Pour ce faire, quelques petits «trucs» :
- Alterner viandes rouges et viandes blanches afin de former le goût de l’enfant. Les viandes rouges doivent être privilégiées car elles contiennent 2 fois plus de fer. Les abats (foie de veau, d’agneau, rognons…) doivent également figurer au menu car ils ont une richesse en fer exceptionnelle.
- Renouveler les accompagnements pour stimuler l’appétit.
- Ne pas mélanger viandes et légumes. Chaque produit mérite une place à part, et l’enfant gagne à identifier précisément l’aspect et le goût de ceux-ci.
- Penser aux agrumes, riches en vitamine C qui favorise l’absorption du fer.

Les cuissons favorites des gastronomes amateurs
Tout le monde le sait, les enfants sont plus sensibles à certaines cuissons qu’à d’autres. Présentez un pot-au-feu et une escalope panée à un jury en culottes courtes… Le verdict ne traîne pas ! Les cuissons dorées et croustillantes volent la vedette sur les mijotés et les bouillis, surtout lorsqu’elles sont accompagnées de frites, de purée ou de pâtes.
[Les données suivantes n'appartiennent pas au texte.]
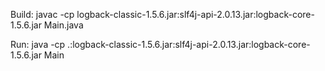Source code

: Build:
javac -cp logback-classic-1.5.6.jar:slf4j-api-2.0.13.jar:logback-core-1.5.6.jar Main.java

Run:
java -cp .:logback-classic-1.5.6.jar:slf4j-api-2.0.13.jar:logback-core-1.5.6.jar Main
L’imagination est le meilleur moyen de remporter l’adhésion des enfants. La viande ne se présente d’ailleurs pas qu’en morceaux, elle peut aussi être hachée menue et farcir un chausson, une tomate, enrichir un plat de pâtes ou un gratin, offrant ainsi un plat unique et savoureux.
Emmener ses enfants en voyage gustatif aux quatre coins du monde est également une source de surprises et de plaisir. Entre les tacos mexicains, le tajine d’agneau, le poulet tandoori, le bœuf bourguignon et le porc à l’aigre-douce, les enfants feront le plein de saveurs et de santé. Nul besoin pour cela d’aller sous d’autres latitudes ! Le supermarché, le restaurant ou la cuisine suffisent à changer d’atmosphère…


La viande : un aliment essentiel pour les juniors
Si le lait reste évidemment l’aliment numéro 1 de la toute petite enfance, la viande fait son entrée dès le 6e mois. En alternance avec le poisson et les œufs, elle fournira à l’enfant des protéines, des lipides, des minéraux (fer, zinc et sélénium) et des vitamines (B1, B2 et B12).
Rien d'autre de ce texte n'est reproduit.